WORK TO BE COMPLETED
The lines to extract begin at the one containing "### Parameters" and run to the end of the listing; set them down exactly and alone.

EXERCISE MATERIAL
- - -

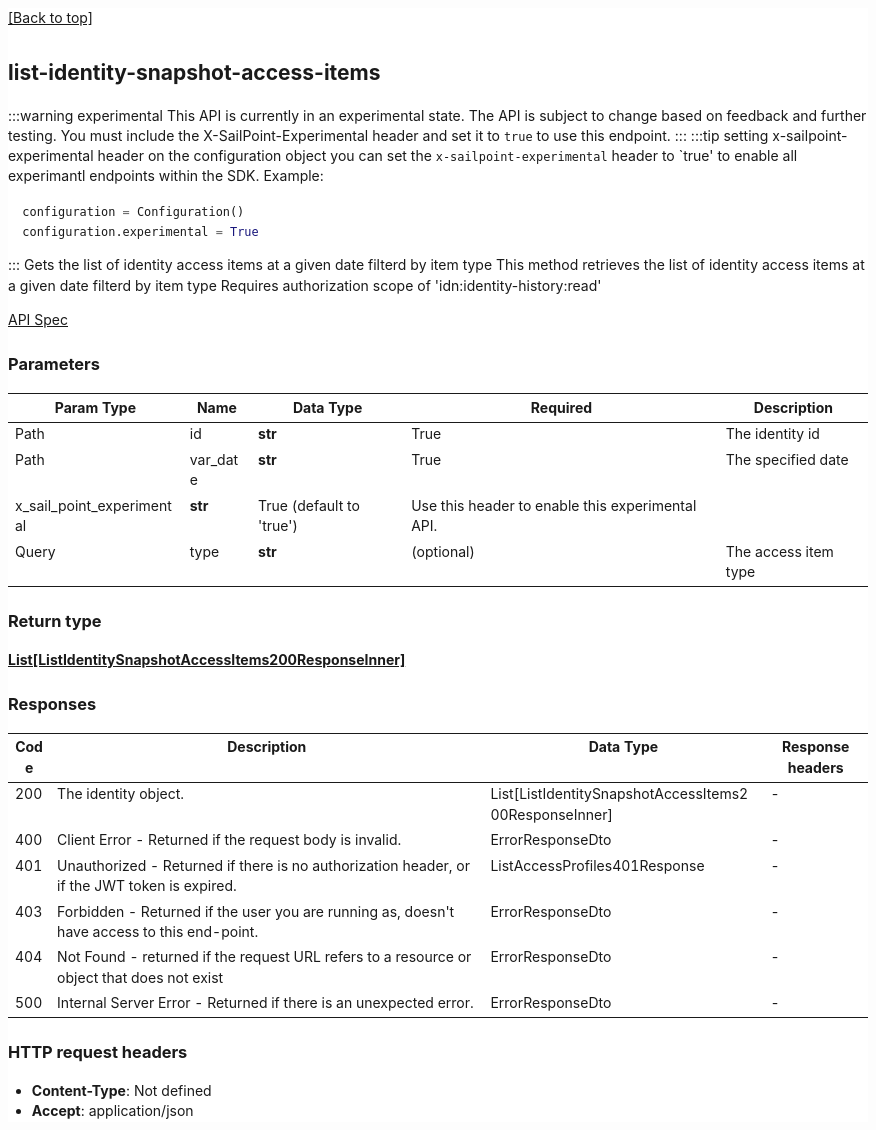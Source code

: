 

[[Back to top]](#) 

## list-identity-snapshot-access-items
:::warning experimental 
This API is currently in an experimental state. The API is subject to change based on feedback and further testing. You must include the X-SailPoint-Experimental header and set it to `true` to use this endpoint.
:::
:::tip setting x-sailpoint-experimental header
 on the configuration object you can set the `x-sailpoint-experimental` header to `true' to enable all experimantl endpoints within the SDK.
 Example:
 ```python
   configuration = Configuration()
   configuration.experimental = True
 ```
:::
Gets the list of identity access items at a given date filterd by item type
This method retrieves the list of identity access items at a given date filterd by item type Requires authorization scope of 'idn:identity-history:read' 

[API Spec](https://developer.sailpoint.com/docs/api/v2025/list-identity-snapshot-access-items)

### Parameters 

Param Type | Name | Data Type | Required  | Description
------------- | ------------- | ------------- | ------------- | ------------- 
Path   | id | **str** | True  | The identity id
Path   | var_date | **str** | True  | The specified date
   | x_sail_point_experimental | **str** | True  (default to 'true') | Use this header to enable this experimental API.
  Query | type | **str** |   (optional) | The access item type

### Return type
[**List[ListIdentitySnapshotAccessItems200ResponseInner]**](../models/list-identity-snapshot-access-items200-response-inner)

### Responses
Code | Description  | Data Type | Response headers |
------------- | ------------- | ------------- |------------------|
200 | The identity object. | List[ListIdentitySnapshotAccessItems200ResponseInner] |  -  |
400 | Client Error - Returned if the request body is invalid. | ErrorResponseDto |  -  |
401 | Unauthorized - Returned if there is no authorization header, or if the JWT token is expired. | ListAccessProfiles401Response |  -  |
403 | Forbidden - Returned if the user you are running as, doesn&#39;t have access to this end-point. | ErrorResponseDto |  -  |
404 | Not Found - returned if the request URL refers to a resource or object that does not exist | ErrorResponseDto |  -  |
500 | Internal Server Error - Returned if there is an unexpected error. | ErrorResponseDto |  -  |

### HTTP request headers
 - **Content-Type**: Not defined
 - **Accept**: application/json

- - -

RESULT FOR THIS TASK
### Parameters 

Param Type | Name | Data Type | Required  | Description
------------- | ------------- | ------------- | ------------- | ------------- 
Path   | id | **str** | True  | The identity id
Path   | var_date | **str** | True  | The specified date
   | x_sail_point_experimental | **str** | True  (default to 'true') | Use this header to enable this experimental API.
  Query | type | **str** |   (optional) | The access item type

### Return type
[**List[ListIdentitySnapshotAccessItems200ResponseInner]**](../models/list-identity-snapshot-access-items200-response-inner)

### Responses
Code | Description  | Data Type | Response headers |
------------- | ------------- | ------------- |------------------|
200 | The identity object. | List[ListIdentitySnapshotAccessItems200ResponseInner] |  -  |
400 | Client Error - Returned if the request body is invalid. | ErrorResponseDto |  -  |
401 | Unauthorized - Returned if there is no authorization header, or if the JWT token is expired. | ListAccessProfiles401Response |  -  |
403 | Forbidden - Returned if the user you are running as, doesn&#39;t have access to this end-point. | ErrorResponseDto |  -  |
404 | Not Found - returned if the request URL refers to a resource or object that does not exist | ErrorResponseDto |  -  |
500 | Internal Server Error - Returned if there is an unexpected error. | ErrorResponseDto |  -  |

### HTTP request headers
 - **Content-Type**: Not defined
 - **Accept**: application/json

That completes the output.